The three phaeries looked at each other. Finally the Tooth Phaery nodded. ‘I don’t see why not,’ he said.
‘Because why? Because we’re phaeries and can PING! you if you try to escape,’ pointed out the Dandruff Phaery helpfully.
‘Wow, thanks,’ I muttered. ‘I had just about worked that out.’
PING! PING! PING! Suddenly, I was free—well, free as I could be while locked in a room with two homicidal phaeries and one dandruff collector who didn’t know how to tie his shoelaces. I rubbed my sore wrists carefully, and then my ankles.
‘Come on then!’ cried the Dandruff Phaery happily, fluttering over to the door. ‘Let’s go look at our treasure!’
I stood up unsteadily and followed them through the door and down a shabby corridor. Something scuttled in a corner. No, I told myself. It was not a rat. This lot would probably serve roasted rat for dinner.
We went past a couple of open doors. I forced myself not to look inside. They were probably bedrooms and I didn’t really want to see the bedroom of a Snot Phaery. We came to a door at the end of the corridor.
The Tooth Phaery flung it open proudly. ‘Ta da!’ he exclaimed.
It wasn’t as bad as I had expected. I’d thought there’d be bags of teeth all over the place, bloodstained at one end and maybe with bits of tooth decay at the other—I mean, not everyone brushes their teeth as often as I do. I thought that there might be great tubs of dandruff, too, all piled all over the place, and snot oozing out of damp, horrid barrels.
Instead there was only one gently oozing barrel of snot, a dozen or so quite small bags of what I supposed was dandruff (they were tied up neatly with white ribbon) and one phaery-sized bathtub full of teeth. Mostly baby teeth, by the look of it, although I could see the occasional yellow fang and a suspicious black-red root as well.

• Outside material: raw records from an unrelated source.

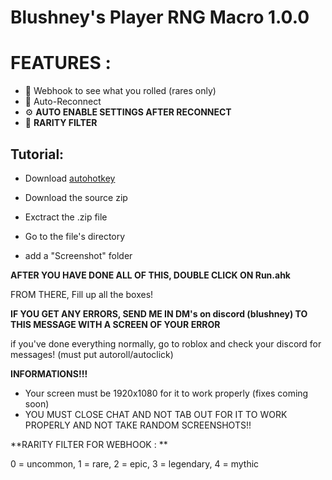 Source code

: # Blushney's Player RNG Macro 1.0.0

# FEATURES :

- 🤖 Webhook to see what you rolled (rares only)
- 🔁 Auto-Reconnect
- ⚙️ **AUTO ENABLE SETTINGS AFTER RECONNECT**
- 👀 **RARITY FILTER**

## Tutorial:

- Download [autohotkey](https://www.autohotkey.com/download/ahk-install.exe)
- Download the source zip

- Exctract the .zip file

- Go to the file's directory
- add a "Screenshot" folder

**AFTER YOU HAVE DONE ALL OF THIS, DOUBLE CLICK ON Run.ahk**

 FROM THERE, Fill up all the boxes!

**IF YOU GET ANY ERRORS, SEND ME IN DM's on discord (blushney) TO THIS MESSAGE WITH A SCREEN OF YOUR ERROR**

if you've done everything normally, go to roblox and check your discord for messages! (must put autoroll/autoclick)


**INFORMATIONS!!!**

- Your screen must be 1920x1080 for it to work properly (fixes coming soon)
- YOU MUST CLOSE CHAT AND NOT TAB OUT FOR IT TO WORK PROPERLY AND NOT TAKE RANDOM SCREENSHOTS!!

**RARITY FILTER FOR WEBHOOK : **

0 = uncommon, 1 = rare, 2 = epic, 3 = legendary, 4 = mythic

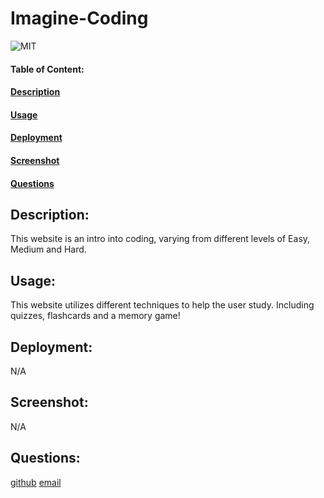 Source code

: # Imagine-Coding

![MIT](https://img.shields.io/badge/License-MIT-blue)

#### Table of Content:

#### [Description](#description)

#### [Usage](#usage)

#### [Deployment](#deployment)

#### [Screenshot](#screenshot)

#### [Questions](#questions)

## Description:

This website is an intro into coding, varying from different levels of Easy, Medium and Hard.

## Usage:

This website utilizes different techniques to help the user study. Including quizzes, flashcards and a memory game!

## Deployment:
N/A

## Screenshot:
N/A

## Questions:

[github](https://github.com/https://github.com/Slimshady079/Imagine-Coding)
[email](mailto:maximiliangibes@gmail.com)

‘Is that all you’ve got?’ I asked.
I suppose it wasn’t the most tactful thing to say. The Tooth Phaery turned bright red, the Snot Phaery blew out his cheeks, and the Dandruff Phaery just looked at me mournfully and said, ‘We haven’t been at it long.’
‘What?’ I exclaimed. ‘You mean you’re not real Snot Phaeries and Tooth Phaeries?’
‘Of course we’re real,’ snapped the Tooth Phaery. ‘Length of service has nothing to do with it.’ He proudly pulled himself up to his full 30 centimetres. ‘And now we must get back to work!’ he declared. Then he glared at me. ‘I want you to have polished every one of those teeth by the time I get back—and I want to be able to see my face in them. Understand me?’
‘Or it’ll be crocodile snack time for you, bloodstains or no bloodstains,’ chuckled the Snot Phaery. ‘And I want you to weigh my snot, too. You’ll find the scales in the cupboard with the toothpaste.’
‘Er…an’ if you wouldn’t mind counting up me dandruff flakes,’ added the Dandruff Phaery. ‘I’d have done it but I keep on getting muddled.’
With a final glare at me and a PING!, the Tooth Phaery was gone.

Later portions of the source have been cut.